There are some similarities in the ideas and writings of John Locke and Jovy Salonga on some topics. Two topics will be discussed here.
ROLE, PURPOSE OF GOVERNMENT
In a major work, Two Treatises of Government (1680-1690), Book II, Chapter 9, “Of the Ends of Political Society and Government,” John Locke argued that the main purpose of creating a government was to protect private property and have a rule of law. He wrote: “The great and chief end, therefore, of men uniting into commonwealths, and putting themselves under government, is the preservation of their property; to which in the state of Nature there are many things wanting.
“Firstly, there wants an established, settled, known law, received and allowed by common consent to be the standard of right and wrong, and the common measure to decide all controversies between them.
“Secondly, in the state of Nature there wants a known and indifferent judge, with authority to determine all differences according to the established law.
“Thirdly, in the state of Nature there often wants power to back and support the sentence when right, and to give it due execution….
“For in the state of Nature to omit the liberty he has of innocent delights, a man has two powers…
“The first power — viz., of doing whatsoever he thought fit for the preservation of himself and the rest of mankind, he gives up to be regulated by laws made by the society…
“Secondly, the power of punishing he wholly gives up, and engages his natural force, which he might before employ in the execution of the law of Nature, by his own single authority, as he thought fit, to assist the executive power of the society as the law thereof shall require.
On the rule of law and not rule of men, John Locke continued:
“And so, whoever has the legislative or supreme power of any commonwealth, is bound to govern by established standing laws, promulgated and known to the people, and not by extemporary decrees, by indifferent and upright judges, who are to decide controversies by those laws; and to employ the force of the community at home only in the execution of such laws, or abroad to prevent or redress foreign injuries and secure the community from inroads and invasion. And all this to be directed to no other end but the peace, safety, and public good of the people.”
Sen. Salonga wrote a similar argument.
In his lecture at UP Diliman on “Good Government,” July 3, 1962, he argued that a responsive government is more than honest and efficient administration, but more importantly, one that promotes and respects social order and individual liberty. He wrote:
“What is a good government? Is it necessarily a government where the mass of public servants are honest and efficient? To my mind, this is not enough for in Italy and Germany during the war years, the great many were honest and efficient. In fact, during the tragic days of Mussolini, the trains in Italy ran on time as never before. The Nazi concentration camp system in Germany was a model of hideous efficiency, It may well be that in Soviet Russia today, the bulk of public servants are honest, dedicated and efficient — even more so than in many places in the free world.”
And so, when we talk about good government, we should be careful when we discuss it in the context of a free society of free people. In such a society, the law is more than just a set of rules and decrees; it is a system of ordered liberty.
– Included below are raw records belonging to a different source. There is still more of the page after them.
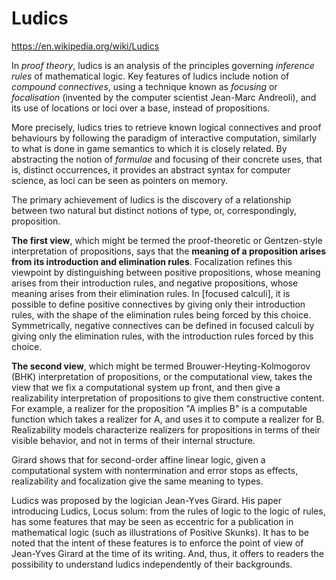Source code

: # Ludics

https://en.wikipedia.org/wiki/Ludics

In *proof theory*, ludics is an analysis of the principles governing *inference rules* of mathematical logic. Key features of ludics include notion of *compound connectives*, using a technique known as *focusing* or *focalisation* (invented by the computer scientist Jean-Marc Andreoli), and its use of locations or loci over a base, instead of propositions.

More precisely, ludics tries to retrieve known logical connectives and proof behaviours by following the paradigm of interactive computation, similarly to what is done in game semantics to which it is closely related. By abstracting the notion of *formulae* and focusing of their concrete uses, that is, distinct occurrences, it provides an abstract syntax for computer science, as loci can be seen as pointers on memory.

The primary achievement of ludics is the discovery of a relationship between two natural but distinct notions of type, or, correspondingly, proposition.

**The first view**, which might be termed the proof-theoretic or Gentzen-style interpretation of propositions, says that the **meaning of a proposition arises from its introduction and elimination rules**. Focalization refines this viewpoint by distinguishing between positive propositions, whose meaning arises from their introduction rules, and negative propositions, whose meaning arises from their elimination rules. In [focused calculi], it is possible to define positive connectives by giving only their introduction rules, with the shape of the elimination rules being forced by this choice. Symmetrically, negative connectives can be defined in focused calculi by giving only the elimination rules, with the introduction rules forced by this choice.

**The second view**, which might be termed Brouwer-Heyting-Kolmogorov (BHK) interpretation of propositions, or the computational view, takes the view that we fix a computational system up front, and then give a realizability interpretation of propositions to give them constructive content. For example, a realizer for the proposition "A implies B" is a computable function which takes a realizer for A, and uses it to compute a realizer for B. Realizability models characterize realizers for propositions in terms of their visible behavior, and not in terms of their internal structure.

Girard shows that for second-order affine linear logic, given a computational system with nontermination and error stops as effects, realizability and focalization give the same meaning to types.

Ludics was proposed by the logician Jean-Yves Girard. His paper introducing Ludics, Locus solum: from the rules of logic to the logic of rules, has some features that may be seen as eccentric for a publication in mathematical logic (such as illustrations of Positive Skunks). It has to be noted that the intent of these features is to enforce the point of view of Jean-Yves Girard at the time of its writing. And, thus, it offers to readers the possibility to understand ludics independently of their backgrounds.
Now, that would involve us, it would seem, in some kind of internal contradiction. Order and liberty are concepts that are apparently inconsistent, when you have nothing but order, you have the makings of a garrison state and may eventually achieve what has been correctly phrased as “the unanimity of the graveyard.” When you have nothing but liberty, so that everyone is free to do what he pleases, you have no more and no less than anarchy and chaos. The eventual result is the rule of the strong over the weak — which means loss of liberty itself. One is just as bad as the other.
EDUCATION AND GOVERNMENT
In his book, Some Thoughts Concerning Education (1693), Sections 91 — 100, John Locke suggested that good breeding of grace and politeness of the governor, the tutor and the pupil, wrote,
“To form a young gentleman as he should be, ’tis fit his governor should himself be well-bred, understanding the ways of carriage and measures of civility in all the variety of persons, times, and places; and keep his pupil, as much as his age requires, constantly to the observation of them…. Without good breeding his other accomplishments make him pass but for proud, conceited, vain, or foolish.
“Courage in an ill-bred man has the air and escapes not the opinion of brutality: Learning becomes pedantry; wit, buffoonery; plainness, rusticity; good nature, fawning.
“Wherefore it is necessary that this part should be the governor’s principal care, that an habitual gracefulness, and politeness in all his carriage, may be settled in his charge, as much as may be, before he goes out of his hands…. The tutor therefore ought in the first place to be well-bred: and a young gentleman, who gets this one qualification from his governor, sets out with great advantage.”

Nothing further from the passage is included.